Aku masih ingat, beberapa tahun silam, di sebuah sudut kamar kost di kawasan Dago, Bandung, aku mengalami Ramadhan yang penuh warna dan rasa. Sebuah masa yang seolah mengental bagai kenangan manis yang melekat erat. Saat itu, aku hanyalah seorang anak kost yang berusaha membuat momen buka puasa menjadi istimewa meski dengan bahan seadanya.
Ketika azan magrib berkumandang, mengusir senja yang sempat bertahan di langit kota kembang, itu juga tanda bagi perut yang lapar untuk bersiap menikmati apa yang sudah kutata sebelumnya di atas meja belajar yang sempit. Takjil menjadi sajian perdana, praktis namun menggugah selera. Aku biasa membeli nata de coco dari Superindo atau Broma, segar dan selalu siap sedia menjadi penyemarakan waktu berbuka. Kerap aku sajikan bersama irisan pepaya merah matang yang manis atau kadang-kadang dengan sirup dan jeruk peras yang segar, menciptakan kombinasi yang harmonis antara manis dan asam, meredakan dahaga setelah berpuasa seharian.

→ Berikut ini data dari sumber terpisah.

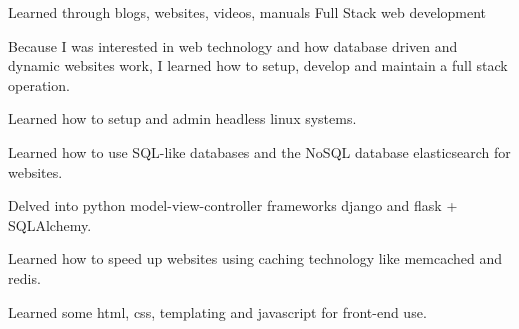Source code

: \begin{cventries}
\cventry
  {Learned through blogs, websites, videos, manuals} %
  {Full Stack web development} %
  {} %
  {} %
  {
    \begin{cvitems} %
      \item {Because I was interested in web technology and how database driven and dynamic websites work, I learned how to setup, develop and maintain a full stack operation.}
      \item {Learned how to setup and admin headless linux systems.}
      \item {Learned how to use SQL-like databases and the NoSQL database elasticsearch for websites.}
      \item {Delved into python model-view-controller frameworks django and flask + SQLAlchemy.}
      \item {Learned how to speed up websites using caching technology like memcached and redis.}
      \item {Learned some html, css, templating and javascript for front-end use.}
    \end{cvitems}
  }


\end{cventries}
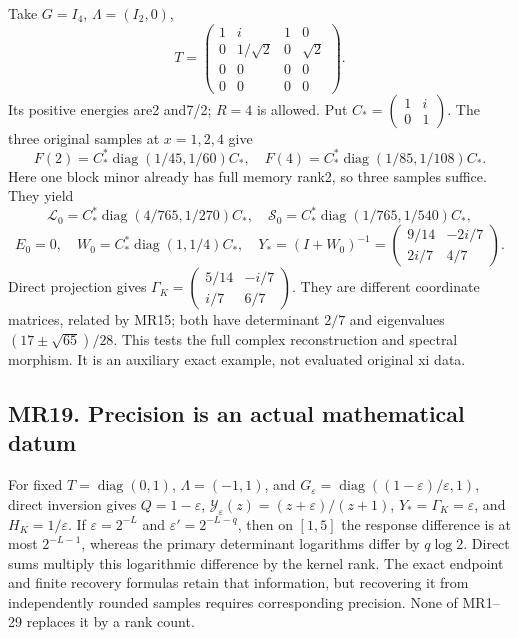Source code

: \documentclass[11pt]{article}
\begin{document}
Take \(G=I_4\), \(\Lambda=(I_2,0)\), \[
 T=\begin{pmatrix}1&i&1&0\\0&1/\sqrt2&0&\sqrt2\\0&0&0&0\\0&0&0&0\end{pmatrix}.
\] Its positive energies are2 and7/2; \(R=4\) is allowed. Put \(C_*=\left(\begin{smallmatrix}1&i\\0&1\end{smallmatrix}\right)\). The three original samples at \(x=1,2,4\) give \[
 F(2)=C_*^*\operatorname{diag}(1/45,1/60)C_*,
 \quad F(4)=C_*^*\operatorname{diag}(1/85,1/108)C_*.
\] Here one block minor already has full memory rank2, so three samples suffice. They yield \[
 \mathcal L_0=C_*^*\operatorname{diag}(4/765,1/270)C_*,
 \quad\mathcal S_0=C_*^*\operatorname{diag}(1/765,1/540)C_*,
\] \[
 E_0=0,\quad W_0=C_*^*\operatorname{diag}(1,1/4)C_*,
 \quad Y_*=(I+W_0)^{-1}
 =\begin{pmatrix}9/14&-2i/7\\2i/7&4/7\end{pmatrix}.
\] Direct projection gives \(\Gamma_K=\left(\begin{smallmatrix}5/14&-i/7\\i/7&6/7\end{smallmatrix}\right)\). They are different coordinate matrices, related by MR15; both have determinant \(2/7\) and eigenvalues \((17\pm\sqrt{65})/28\). This tests the full complex reconstruction and spectral morphism. It is an auxiliary exact example, not evaluated original xi data.

\subsection{MR19. Precision is an actual mathematical datum}\label{mr19.-precision-is-an-actual-mathematical-datum}

For fixed \(T=\operatorname{diag}(0,1)\), \(\Lambda=(-1,1)\), and \(G_\varepsilon=\operatorname{diag}((1-\varepsilon)/\varepsilon,1)\), direct inversion gives \(Q=1-\varepsilon\), \(\mathscr Y_\varepsilon(z)=(z+\varepsilon)/(z+1)\), \(Y_*=\Gamma_K=\varepsilon\), and \(H_K=1/\varepsilon\). If \(\varepsilon=2^{-L}\) and \(\varepsilon'=2^{-L-q}\), then on \([1,5]\) the response difference is at most \(2^{-L-1}\), whereas the primary determinant logarithms differ by \(q\log2\). Direct sums multiply this logarithmic difference by the kernel rank. The exact endpoint and finite recovery formulas retain that information, but recovering it from independently rounded samples requires corresponding precision. None of MR1--29 replaces it by a rank count.
\end{document}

Kalau tak sempat keluar untuk mencari makanan lain, maka sajian utama biasanya simpel; aku akan mengandalkan orek tempe kering atau kering kentang yang selalu kusimpan stock-nya. Itu menjadi padanan sempurna untuk segumpal nasi hangat yang baru saja kukeluarkan dari magic com. Lalu saling tukar-tukaran dengan teman se-kost, kadang ada yang bikin sop wortel hingga masak ikan patin. Keragamannya jadi menambah kelezatan piring makanku.

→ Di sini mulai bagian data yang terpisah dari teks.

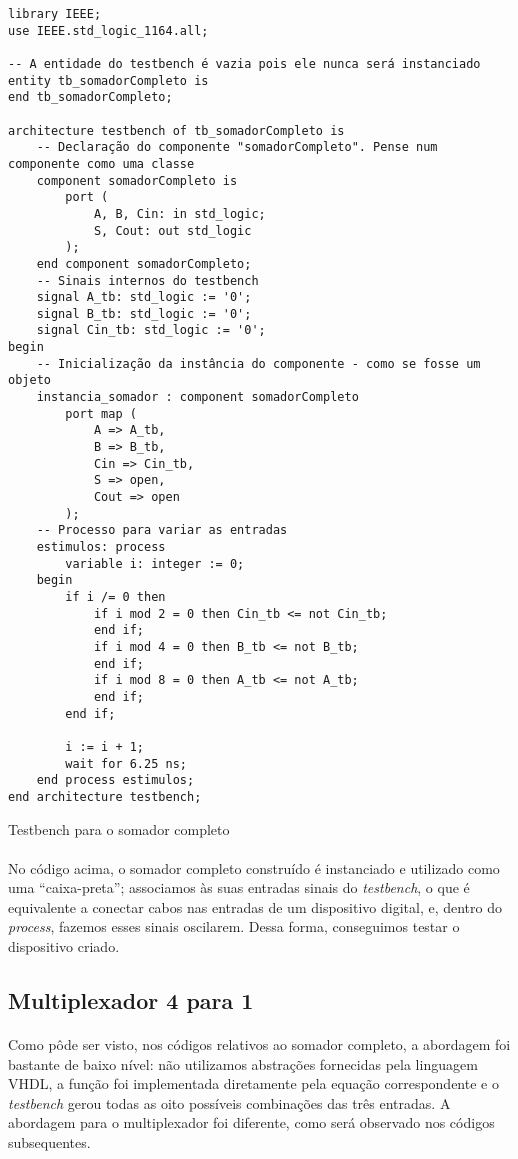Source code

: \documentclass[a4paper,12pt]{article}
\newenvironment{code}{\captionsetup{type=listing}}{}
\begin{document}
\begin{code}
\begin{verbatim}
library IEEE;
use IEEE.std_logic_1164.all;

-- A entidade do testbench é vazia pois ele nunca será instanciado
entity tb_somadorCompleto is
end tb_somadorCompleto;

architecture testbench of tb_somadorCompleto is
    -- Declaração do componente "somadorCompleto". Pense num componente como uma classe
    component somadorCompleto is
        port (
            A, B, Cin: in std_logic;
            S, Cout: out std_logic
        );
    end component somadorCompleto;
    -- Sinais internos do testbench
    signal A_tb: std_logic := '0';
    signal B_tb: std_logic := '0';
    signal Cin_tb: std_logic := '0';
begin
    -- Inicialização da instância do componente - como se fosse um objeto
    instancia_somador : component somadorCompleto 
        port map (
            A => A_tb,
            B => B_tb,
            Cin => Cin_tb,
            S => open,
            Cout => open
        );
    -- Processo para variar as entradas
    estimulos: process
        variable i: integer := 0;
    begin
        if i /= 0 then
            if i mod 2 = 0 then Cin_tb <= not Cin_tb;
            end if;
            if i mod 4 = 0 then B_tb <= not B_tb;
            end if;
            if i mod 8 = 0 then A_tb <= not A_tb;
            end if;
        end if;

        i := i + 1;
        wait for 6.25 ns;
    end process estimulos;
end architecture testbench;
\end{verbatim}
\caption{Testbench para o somador completo}
\end{code}

\paragraph{}
No código acima, o somador completo construído é instanciado e utilizado como uma ``caixa-preta''; associamos às suas entradas sinais do \textit{testbench}, o que é equivalente a conectar cabos nas entradas de um dispositivo digital, e, dentro do \textit{process}, fazemos esses sinais oscilarem. Dessa forma, conseguimos testar o dispositivo criado.

\subsection{Multiplexador 4 para 1}
\paragraph{}
Como pôde ser visto, nos códigos relativos ao somador completo, a abordagem foi bastante de baixo nível: não utilizamos abstrações fornecidas pela linguagem VHDL, a função foi implementada diretamente pela equação correspondente e o \textit{testbench} gerou todas as oito possíveis combinações das três entradas. A abordagem para o multiplexador foi diferente, como será observado nos códigos subsequentes.
\end{document}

Ada kalanya kreativitas menggebu saat buka puasa memaksa aku untuk beralih fungsi menjadi seorang chef dadakan di dapur kostan. Dengan berbekal nasi merah sisa ketika sahur, telur, dan sedikit bumbu, aku akan meraciknya menjadi nasi goreng spesial ala nasi goreng Patayya. Magic com yang serba guna itu tidak hanya menjadi pembuat nasi, tetapi juga sesekali menjadi penggorengan praktis, menghasilkan aroma nasi goreng menggiurkan yang kerap membuat tetangga kost iri.